December 1, 2018 / 6:13 PM / 17 days ago

South American final in Madrid is a one-off, says Infantino

BUENOS AIRES, (Reuters) - - The decision to play the South American Copa Libertadores final between River Plate and Boca Juniors in Madrid should not signal the start of a new trend, FIFA President Gianni Infantino said on Saturday.

FILE PHOTO: Soccer Football - Copa Libertadores Final - Second leg - River Plate v Boca Juniors - Antonio Vespucio Liberti Stadium, Buenos Aires, Argentina - November 24, 2018 General view of River Plate's fans inside the stadium before the match REUTERS/Marcos Brindicci/File Photo

The Buenos Aires derby will be the first major continental final to be played outside its home region, leading to speculation that other domestic and international competitions could follow suit.

Spain’s La Liga wants to stage a regular season match between Barcelona and Girona in Miami but has run into fierce opposition including from FIFA itself.

“Football is based on national associations who play their competitions in their countries and continental competitions who play on their continents and then FIFA who can play its competitions everywhere,” Infantino said.

“This is one of the strengths of football we should protect.”

The second leg of the final between River Plate and Boca Juniors was postponed on Nov. 24 after the Boca team bus was attacked and players injured as it approached River’s Monumental stadium.

Another attempt to play the following day also failed as the game was again called off.

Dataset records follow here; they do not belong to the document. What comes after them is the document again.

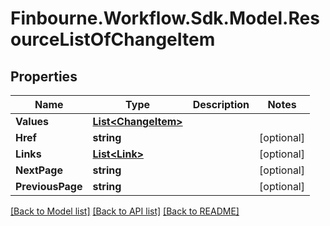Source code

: # Finbourne.Workflow.Sdk.Model.ResourceListOfChangeItem

## Properties

Name | Type | Description | Notes
------------ | ------------- | ------------- | -------------
**Values** | [**List&lt;ChangeItem&gt;**](ChangeItem.md) |  | 
**Href** | **string** |  | [optional] 
**Links** | [**List&lt;Link&gt;**](Link.md) |  | [optional] 
**NextPage** | **string** |  | [optional] 
**PreviousPage** | **string** |  | [optional] 

[[Back to Model list]](../README.md#documentation-for-models) [[Back to API list]](../README.md#documentation-for-api-endpoints) [[Back to README]](../README.md)

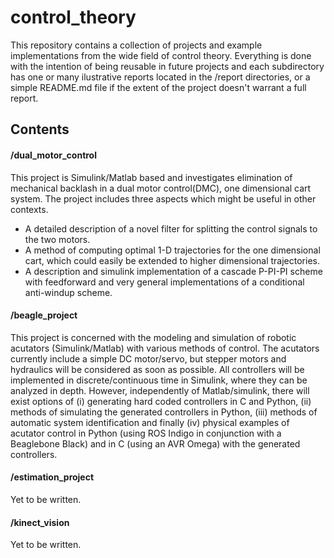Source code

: # control_theory
This repository contains a collection of projects and example implementations from
the wide field of control theory. Everything is done with the intention of being
reusable in future projects and each subdirectory has one or many ilustrative
reports located in the /report directories, or a simple README.md file if the
extent of the project doesn't warrant a full report.

## Contents
#### /dual_motor_control
This project is Simulink/Matlab based and investigates elimination of mechanical
backlash in a dual motor control(DMC), one dimensional cart system. The project
includes three aspects which might be useful in other contexts.
* A detailed description of a novel filter for splitting the control signals to
  the two motors.
* A method of computing optimal 1-D trajectories for the one dimensional cart,
  which could easily be extended to higher dimensional trajectories.
* A description and simulink implementation of a cascade P-PI-PI scheme with
  feedforward and very general implementations of a conditional anti-windup
  scheme.

#### /beagle_project
This project is concerned with the modeling and simulation of robotic acutators
(Simulink/Matlab) with various methods of control. The acutators currently
include a simple DC motor/servo, but stepper motors and hydraulics will be
considered as soon as possible. All controllers will be implemented in
discrete/continuous time in Simulink, where they can be analyzed in depth.
However, independently of Matlab/simulink, there will exist options of (i)
generating hard coded controllers in C and Python, (ii) methods of simulating
the generated controllers in Python, (iii) methods of automatic system 
identification and finally (iv) physical examples of acutator control in Python
(using ROS Indigo in conjunction with a Beaglebone Black) and in C (using an
AVR Omega) with the generated controllers.

#### /estimation_project
Yet to be written.

#### /kinect_vision
Yet to be written.
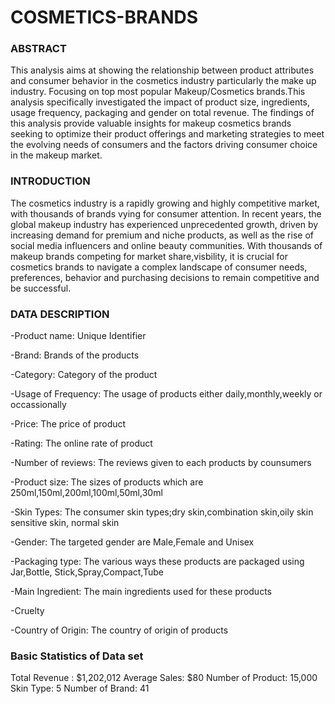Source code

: # COSMETICS-BRANDS
### ABSTRACT
This analysis aims at showing the relationship between product attributes and consumer behavior in the cosmetics industry particularly the make up industry. Focusing on top most popular Makeup/Cosmetics brands.This analysis specifically investigated the impact of product size, ingredients, usage frequency, packaging and gender on total revenue. The findings of this analysis provide valuable insights for makeup cosmetics brands seeking to optimize their product offerings and marketing strategies to meet the evolving needs of consumers and the factors driving consumer choice in the makeup market.

### INTRODUCTION
The cosmetics industry is a rapidly growing and highly competitive market, with thousands of brands vying for consumer attention. In recent years, the global makeup industry has experienced unprecedented growth, driven by increasing demand for premium and niche products, as well as the rise of social media influencers and online beauty communities. With thousands of makeup brands competing for market share,visbility, it is crucial for cosmetics brands to navigate a complex landscape of consumer needs, preferences, behavior and purchasing decisions to remain competitive and be successful.

### DATA DESCRIPTION
-Product name: Unique Identifier

-Brand: Brands of the products

-Category: Category of the product

-Usage of Frequency: The usage of products either daily,monthly,weekly or occassionally

-Price: The price of product

-Rating: The online rate of product

-Number of reviews: The reviews given to each products by counsumers

-Product size: The sizes of products which are 250ml,150ml,200ml,100ml,50ml,30ml

-Skin Types: The consumer skin types;dry skin,combination skin,oily skin sensitive skin, normal skin

-Gender: The targeted gender are Male,Female and Unisex

-Packaging type: The various ways these products are packaged using Jar,Bottle, Stick,Spray,Compact,Tube

-Main Ingredient: The main ingredients used for these products

-Cruelty

-Country of Origin: The country of origin of products


### Basic Statistics of Data set
Total Revenue : $1,202,012
Average Sales: $80
Number of Product: 15,000
Skin Type: 5
Number of Brand: 41

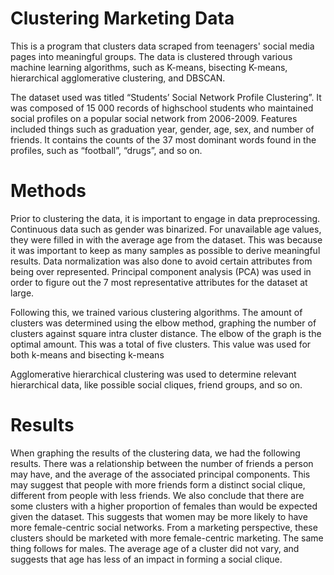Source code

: # Clustering Marketing Data

This is a program that clusters data scraped from teenagers' social media pages into meaningful groups. The data is clustered through various machine learning algorithms, such as K-means, bisecting K-means, hierarchical agglomerative clustering, and DBSCAN.

The dataset used was titled “Students’ Social Network Profile Clustering”. It was composed of 15 000 records of highschool students who maintained social profiles on a popular social network from
2006-2009. Features included things such as graduation year, gender, age, sex, and number of friends. It contains the counts of the 37 most dominant words found in the profiles, such as “football”, “drugs”, and so on.

# Methods

Prior to clustering the data, it is important to engage in data preprocessing. Continuous data such as gender was binarized. For unavailable age values, they were filled in with the average age from the dataset. This was because it was important to keep as many samples as possible to derive meaningful results. Data normalization was also done to avoid certain attributes from being over represented. Principal component analysis (PCA) was used in order to figure out the 7 most representative attributes for the dataset at large.

Following this, we trained various clustering algorithms. The amount of clusters was determined using the elbow method, graphing the number of clusters against square intra cluster distance. The elbow of the graph is the optimal amount. This was a total of five clusters. This value was used for both k-means and bisecting k-means

Agglomerative hierarchical clustering was used to determine relevant hierarchical data, like possible social cliques, friend groups, and so on.

# Results

When graphing the results of the clustering data, we had the following results. There was a relationship between the number of friends a person may have, and the average of the associated principal components. This may suggest that people with more friends form a distinct social clique, different from people with less friends. We also conclude that there are some clusters with a higher proportion of females than would be expected given the dataset. This suggests that women may be more likely to have more female-centric social networks. From a marketing perspective, these clusters should be marketed with more female-centric marketing. The same thing follows for males. The average age of a cluster did not vary, and suggests that age has less of an impact in forming a social clique.

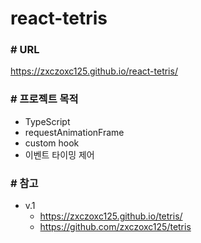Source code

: # react-tetris

### # URL

https://zxczoxc125.github.io/react-tetris/

### # 프로젝트 목적

- TypeScript
- requestAnimationFrame
- custom hook
- 이벤트 타이밍 제어

### # 참고

- v.1
  - https://zxczoxc125.github.io/tetris/
  - https://github.com/zxczoxc125/tetris
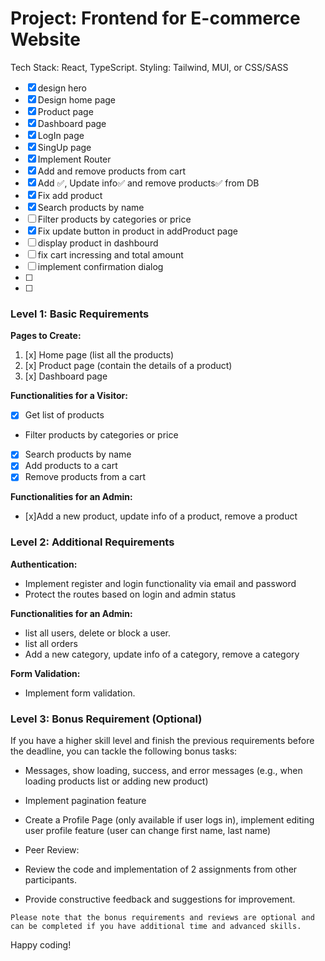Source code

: # Project: Frontend for E-commerce Website

Tech Stack: React, TypeScript. Styling: Tailwind, MUI, or CSS/SASS
- [x]  design hero
- [x]  Design home page
- [x]  Product page
- [x]  Dashboard page
- [x]  LogIn page
- [x]  SingUp page
- [x]  Implement Router
- [x]  Add and remove products from cart
- [x]  Add ✅, Update info✅ and remove products✅ from DB
- [x]  Fix add product
- [x]  Search products by name
- [ ]  Filter products by categories or price
- [x]  Fix update button in product in addProduct page
- [ ]  display product in dashbourd
- [ ]  fix cart incressing and total amount
- [ ]  implement confirmation dialog
- [ ]  
- [ ] 
### Level 1: Basic Requirements

**Pages to Create:**

1. [x] Home page (list all the products)
2. [x] Product page (contain the details of a product)
3. [x] Dashboard page

**Functionalities for a Visitor:**

- [x] Get list of products
- Filter products by categories or price
- [x] Search products by name
- [x] Add products to a cart
- [x] Remove products from a cart

**Functionalities for an Admin:**

- [x]Add a new product, update info of a product, remove a product

### Level 2: Additional Requirements

**Authentication:**

- Implement register and login functionality via email and password
- Protect the routes based on login and admin status

**Functionalities for an Admin:**

- list all users, delete or block a user.
- list all orders
- Add a new category, update info of a category, remove a category

**Form Validation:**

- Implement form validation.

### Level 3: Bonus Requirement (Optional)

If you have a higher skill level and finish the previous requirements before the deadline, you can tackle the following bonus tasks:

- Messages, show loading, success, and error messages (e.g., when loading products list or adding new product)
- Implement pagination feature
- Create a Profile Page (only available if user logs in), implement editing user profile feature (user can change first name, last name)

- Peer Review:
- Review the code and implementation of 2 assignments from other participants.
- Provide constructive feedback and suggestions for improvement.

`Please note that the bonus requirements and reviews are optional and can be completed if you have additional time and advanced skills.`

Happy coding!

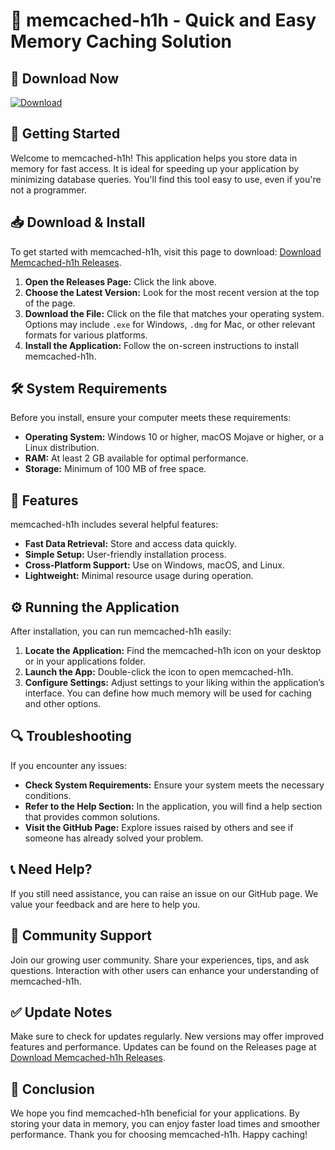 # 🎉 memcached-h1h - Quick and Easy Memory Caching Solution

## 🔗 Download Now
[![Download](https://img.shields.io/badge/Download%20Memcached--h1h-blue)](https://github.com/vfxcreations6/memcached-h1h/releases)

## 🚀 Getting Started
Welcome to memcached-h1h! This application helps you store data in memory for fast access. It is ideal for speeding up your application by minimizing database queries. You'll find this tool easy to use, even if you're not a programmer.

## 📥 Download & Install
To get started with memcached-h1h, visit this page to download: [Download Memcached-h1h Releases](https://github.com/vfxcreations6/memcached-h1h/releases).

1. **Open the Releases Page:** Click the link above.
2. **Choose the Latest Version:** Look for the most recent version at the top of the page.
3. **Download the File:** Click on the file that matches your operating system. Options may include `.exe` for Windows, `.dmg` for Mac, or other relevant formats for various platforms.
4. **Install the Application:** Follow the on-screen instructions to install memcached-h1h.

## 🛠️ System Requirements
Before you install, ensure your computer meets these requirements:

- **Operating System:** Windows 10 or higher, macOS Mojave or higher, or a Linux distribution.
- **RAM:** At least 2 GB available for optimal performance.
- **Storage:** Minimum of 100 MB of free space.

## 🎈 Features
memcached-h1h includes several helpful features:

- **Fast Data Retrieval:** Store and access data quickly.
- **Simple Setup:** User-friendly installation process.
- **Cross-Platform Support:** Use on Windows, macOS, and Linux.
- **Lightweight:** Minimal resource usage during operation.

## ⚙️ Running the Application
After installation, you can run memcached-h1h easily:

1. **Locate the Application:** Find the memcached-h1h icon on your desktop or in your applications folder.
2. **Launch the App:** Double-click the icon to open memcached-h1h.
3. **Configure Settings:** Adjust settings to your liking within the application’s interface. You can define how much memory will be used for caching and other options.

## 🔍 Troubleshooting
If you encounter any issues:
- **Check System Requirements:** Ensure your system meets the necessary conditions.
- **Refer to the Help Section:** In the application, you will find a help section that provides common solutions.
- **Visit the GitHub Page:** Explore issues raised by others and see if someone has already solved your problem.

## 📞 Need Help?
If you still need assistance, you can raise an issue on our GitHub page. We value your feedback and are here to help you.

## 💬 Community Support
Join our growing user community. Share your experiences, tips, and ask questions. Interaction with other users can enhance your understanding of memcached-h1h.

## ✅ Update Notes
Make sure to check for updates regularly. New versions may offer improved features and performance. Updates can be found on the Releases page at [Download Memcached-h1h Releases](https://github.com/vfxcreations6/memcached-h1h/releases).

## 📢 Conclusion
We hope you find memcached-h1h beneficial for your applications. By storing your data in memory, you can enjoy faster load times and smoother performance. Thank you for choosing memcached-h1h. Happy caching!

“This is an exceptional situation,” added Infantino, who was at the stadium. “A game which already has a huge rivalry couldn’t be played.” However, he supported CONMEBOL’s decision on this occasion.

“Football must always carry on, to not play a game is always a defeat,” he said, speaking at a news conference during the G20 summit.

He suggested the incidents would not affect Argentina’s bid to host the 2030 World Cup along with Uruguay and Paraguay.

“The decision for the 2030 World Cup will be taken in around four years and there is a lot of time to work,” he said.

“It’s not the only game in the world where this has happened.....I remember a derby in Zurich where the match had to be stopped because of violence in the stadium.”

“I really wanted to see this Superclasico, a game that any supporter wants to see once their life...and I left very sad,” Infantino said.